Both use an italic type, and pages are numbered using Roman numerals. Both employ left-justified titles (set in even capitals) to the poems. Both use a large capital letter to begin each poem, the top of which extends above the other letters of the line. Both begin the first word of all the other lines of verse with an upright Roman capital letter followed by all italic letters. 

This shows that Silverpoints must have served as a model, as the layout was far from common practice, and I agree. The type fount used for Mosher's book was an 8 points Elzevir Italic, that was made available by the Dickinson Type Foundry in 1889. Mosher's printer in Portland, Smith and Sale, must have acquired it.(*)

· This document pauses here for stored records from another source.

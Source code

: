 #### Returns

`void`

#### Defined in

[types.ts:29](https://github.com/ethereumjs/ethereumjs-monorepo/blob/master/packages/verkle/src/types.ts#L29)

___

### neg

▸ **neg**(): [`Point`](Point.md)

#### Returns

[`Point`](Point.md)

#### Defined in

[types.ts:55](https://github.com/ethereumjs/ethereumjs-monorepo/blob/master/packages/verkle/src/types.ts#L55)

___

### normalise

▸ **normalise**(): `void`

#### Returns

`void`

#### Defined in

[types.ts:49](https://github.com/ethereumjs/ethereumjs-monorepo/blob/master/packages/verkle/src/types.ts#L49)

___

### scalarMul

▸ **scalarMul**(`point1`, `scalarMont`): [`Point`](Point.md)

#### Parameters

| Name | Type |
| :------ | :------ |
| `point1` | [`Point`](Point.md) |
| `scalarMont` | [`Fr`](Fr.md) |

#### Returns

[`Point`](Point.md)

For Silverpoints, another type and size were chosen. Ricketts - by the way, this is the first time that the type has been looked at seriously - used a 9-point Caslon typeface, the Caslon Old Style Italic, which he combined with Lining Old Style for the roman characters. 
John Gray, Silverpoints (London, Elkin Mathews and John Lane, 1893)
It has been noted that two different types of 'h' appear in Silverpoints (**). Caslon types came with some extras, which were called 'Peculiar Italic Sorts' that were supplied with founts from 36-point to 8-point. Ricketts made use of those peculiar types, sometimes showing the two different characters 'h' (one almost resembling a 'b') in one sentence, as in a translation from the French of Baudelaire. See the words 'thy head' in line 7.
John Gray, Silverpoints (London, Elkin Mathews and John Lane, 1893, p. xxxiii)
Ricketts also made abundant use of swash letters, which were part of the 'peculiar sorts'. In Gray's poem 'Lady Evelyn' (page viii) several of those can be seen; the 'N', 'R', and 'C' are the most eccentric. Mosher did not imitate these peculiarities.
John Gray, Silverpoints (London, Elkin Mathews and John Lane, 1893, p. viii)
Charles Ricketts, in 1893, considered the book to be a unity, and used only one type fount. Mosher did not. The last text page, for instance, introduces a black letter (or gothic type), of which there were many in the early nineties of the nineteenth century.
Songs of Adieu (Portland, Thomas B. Mosher, 1893, p. lxiii)
But then, Mosher was not as consistent in his layout as Ricketts strove to be, and did not treat the book with Ricketts's firm convictions. For example, the page numbers were in roman numerals (such as 'lxiii'), however, the 'Contents' page (a page that Ricketts discarded whenever possible) refers to the pages in arabic numerals ('62').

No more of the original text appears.